Ya, kodratnya, Kyuhyun tak pernah meleset dalam menilai pribadi orang. Dan Yesung salah satunya. Namja manis itu selalu berlaku tulus dan menganggap dirinya yang selalu kurang disaat yang lain begitu merasa paling sempurna.
"Kau menyesal?"
Yesung memilih untuk mendudukan dirinya di samping Kyuhyun. percuma, mau mengelak, cengkraman Kyuhyun makin mengerat di setiap helaan nafasnya.
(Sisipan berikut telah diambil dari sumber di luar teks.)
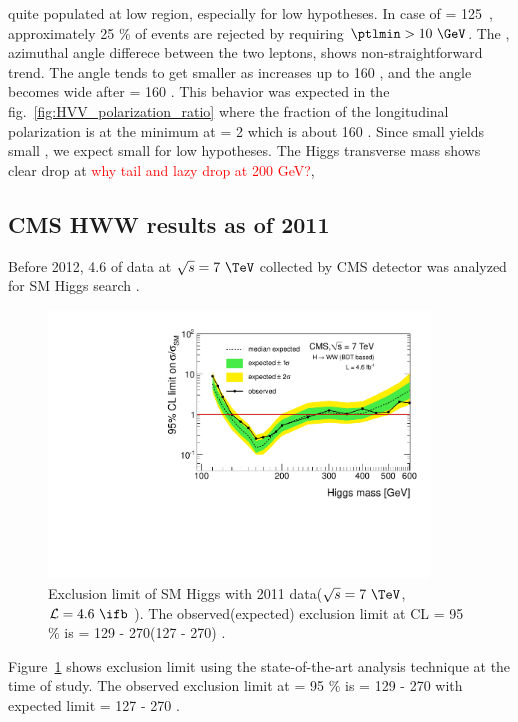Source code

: quite populated at low \ptlmin{} region, especially for low \mHi{} 
hypotheses. In case of \mHi = 125~\GeV, approximately 25 \% of 
events are rejected by requiring $\ptlmin>10~\GeV$. 
The \delphill, azimuthal angle differece between the two leptons,  
shows non-straightforward trend. The angle tends to get smaller 
as \mHi{} increases up to 160 \GeV, and the angle becomes wide 
after \mHi = 160 \GeV. This behavior was expected in the 
fig.~\ref{fig:HVV_polarization_ratio} where the fraction of the 
longitudinal polarization is at the minimum at \mHi = 2\mW{} which is about 160 \GeV. 
Since small \delphill{} yields small \mll{}, we expect small \mll{} 
for low \mHi hypotheses. The Higgs transverse mass \mT{} shows clear 
drop at \mHi\textcolor{red}{why tail and lazy drop at 200 GeV?}, 

%
\subsection{CMS HWW results as of 2011}

Before 2012, 4.6 \ifb{} of data at $\sqrt{s}=7~\TeV$ collected by CMS detector 
was analyzed for SM Higgs search \cite{Chatrchyan201291}. 
\begin{figure}
\centering
\includegraphics[width=0.9\textwidth]{figures/limits_nj_shape.pdf}
\caption{ Exclusion limit of SM Higgs with 2011 data($\sqrt{s}=7~\TeV$, $\mathcal{L}=4.6~\ifb$ ).
The observed(expected) exclusion limit at CL  = 95 \% is \mHi = 129 - 270(127 - 270) \GeV.}
\label{fig:hww2011}
\end{figure}
Figure~\ref{fig:hww2011} shows exclusion limit using the state-of-the-art 
analysis technique at the time of study. 
The observed exclusion limit at \CLs  = 95 \% is \mHi = 129 - 270 \GeV 
with expected limit \mHi = 127 - 270 \GeV.

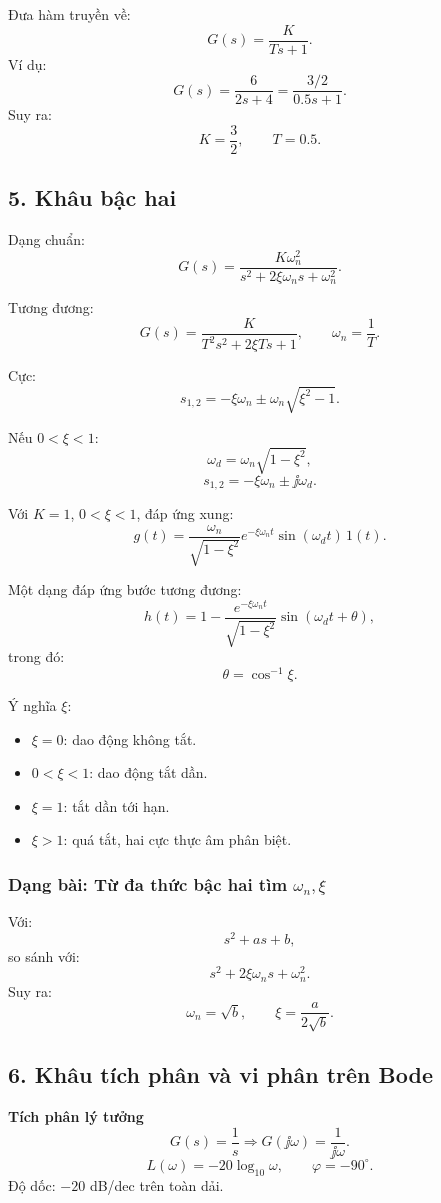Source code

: Đưa hàm truyền về:
\[
G(s)=\frac{K}{Ts+1}.
\]
Ví dụ:
\[
G(s)=\frac{6}{2s+4}
=\frac{3/2}{0.5s+1}.
\]
Suy ra:
\[
\boxed{K=\frac32,\qquad T=0.5}.
\]

\subsection*{5. Khâu bậc hai}

Dạng chuẩn:
\[
\boxed{
G(s)=
\frac{K\omega_n^2}
{s^2+2\xi\omega_ns+\omega_n^2}.
}
\]

Tương đương:
\[
G(s)=\frac{K}{T^2s^2+2\xi Ts+1},
\qquad
\omega_n=\frac1T.
\]

Cực:
\[
s_{1,2}
=
-\xi\omega_n
\pm
\omega_n\sqrt{\xi^2-1}.
\]

Nếu $0<\xi<1$:
\[
\omega_d=\omega_n\sqrt{1-\xi^2},
\]
\[
s_{1,2}=-\xi\omega_n\pm\jj\omega_d.
\]

Với $K=1$, $0<\xi<1$, đáp ứng xung:
\[
\boxed{
g(t)
=
\frac{\omega_n}{\sqrt{1-\xi^2}}
e^{-\xi\omega_nt}
\sin(\omega_dt)\,1(t).
}
\]

Một dạng đáp ứng bước tương đương:
\[
\boxed{
h(t)
=
1-
\frac{e^{-\xi\omega_nt}}{\sqrt{1-\xi^2}}
\sin(\omega_dt+\theta),
}
\]
trong đó:
\[
\theta=\cos^{-1}\xi.
\]

Ý nghĩa $\xi$:
\begin{itemize}[leftmargin=1.7em,itemsep=0.2em]
  \item $\xi=0$: dao động không tắt.
  \item $0<\xi<1$: dao động tắt dần.
  \item $\xi=1$: tắt dần tới hạn.
  \item $\xi>1$: quá tắt, hai cực thực âm phân biệt.
\end{itemize}

\subsubsection*{Dạng bài: Từ đa thức bậc hai tìm $\omega_n,\xi$}

Với:
\[
s^2+as+b,
\]
so sánh với:
\[
s^2+2\xi\omega_ns+\omega_n^2.
\]
Suy ra:
\[
\boxed{
\omega_n=\sqrt b,
\qquad
\xi=\frac{a}{2\sqrt b}.
}
\]

\subsection*{6. Khâu tích phân và vi phân trên Bode}

\textbf{Tích phân lý tưởng}
\[
G(s)=\frac1s
\Longrightarrow
G(\jj\omega)=\frac1{\jj\omega}.
\]
\[
\boxed{
L(\omega)=-20\log_{10}\omega,
\qquad
\varphi=-90^\circ.
}
\]
Độ dốc: $-20$ dB/dec trên toàn dải.

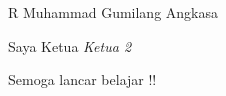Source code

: \documentclass{article}
\begin{document}
R Muhammad Gumilang Angkasa

Saya Ketua \emph{Ketua 2}

Semoga lancar belajar \LaTex !!
\end{document}
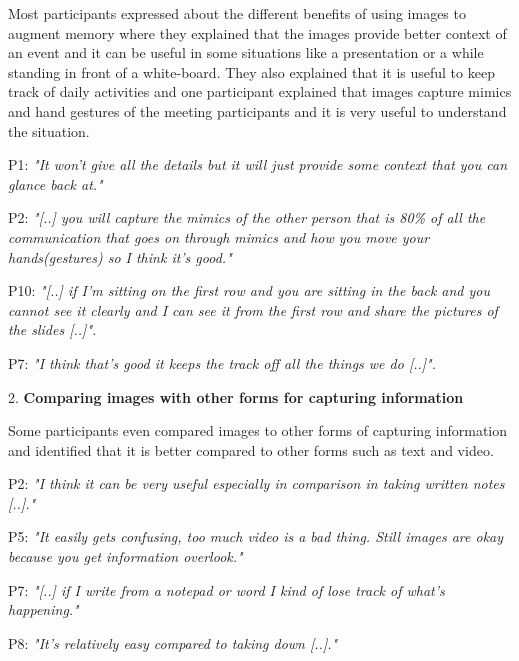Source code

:\documentclass[mscthesis]{usiinfthesis}
\begin{document}
Most participants expressed about the different benefits of using images to augment memory where they explained that the images provide better context of an event and it can be useful in some situations like a presentation or a while standing in front of a white-board. They also explained that it is useful to keep track of daily activities and one participant explained that images capture mimics and hand gestures of the meeting participants and it is very useful to understand the situation. 
\newline
\hspace{\parindent}\begin{adjustwidth}{1cm}{1cm}

\hspace{\parindent}P1: \textit{"It won't give all the details but it will just provide some context that you can glance back at."}

P2: \textit{"[..] you will capture the mimics of the other person that is 80\% of all the communication that goes on through mimics and how you move your hands(gestures) so I think it's good."}

P10: \textit{"[..] if I'm sitting on the first row and you are sitting in the back and you cannot see it clearly and I can see it from the first row and share the pictures of the slides [..]".}

P7: \textit{"I think that's good it keeps the track off all the things we do [..]".}
\newline
\end{adjustwidth}

2. \textbf{Comparing images with other forms for capturing information}

Some participants even compared images to other forms of capturing information and identified that it is better compared to other forms such as text and video. 
\newline
\hspace{\parindent}\begin{adjustwidth}{1cm}{1cm}

\hspace{\parindent}P2: \textit{"I think it can be very useful especially in comparison in taking written notes [..]."}

P5: \textit{"It easily gets confusing, too much video is a bad thing. Still images are okay because you get information overlook."}

P7: \textit{"[..] if I write from a notepad or word I kind of lose track  of what's happening."}

P8: \textit{"It's relatively easy compared to taking down [..]."}
\newline
\end{adjustwidth}
\end{document}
"apa yang harus aku sesali? Bersyukur, karena tadi aku bisa melantunkan sanjunganku untuknya menjadi dua kali lipat sebagai ganti hari lalu. Harapanku, dia senang menerima limpahan doa dariku dari surga sana."
Jawabnya mulai ringan. sedikit banyak Kyuhyun mulai paham situasinya; di mana, tak mudah menjadi Yesung yang menurutnya satu dari segelintir manusia setengah malaikat yang tak begitu beruntung. Dirinya? Ah.. pangkatnya masih stuck berjejer dikalangan iblis berstrata elok.
"jikalau tak menyuapiku, kau mau apa? Kembali merapalkan doa untuknya? Hei.. aku juga membutuhkanmu! Bukan untuk mendoakan kesembuhanku saja, namun juga menopangku. Aku sedang tak baik."
Kyuhyun kembali mencoba peruntungannya. Seminggu tersesat di 'surga' membuatnya mulai betah dan makin tak tahu malu. Terserah, ini hidupnya dan juga Yesung terlihat tidak terbebani, atau—belum?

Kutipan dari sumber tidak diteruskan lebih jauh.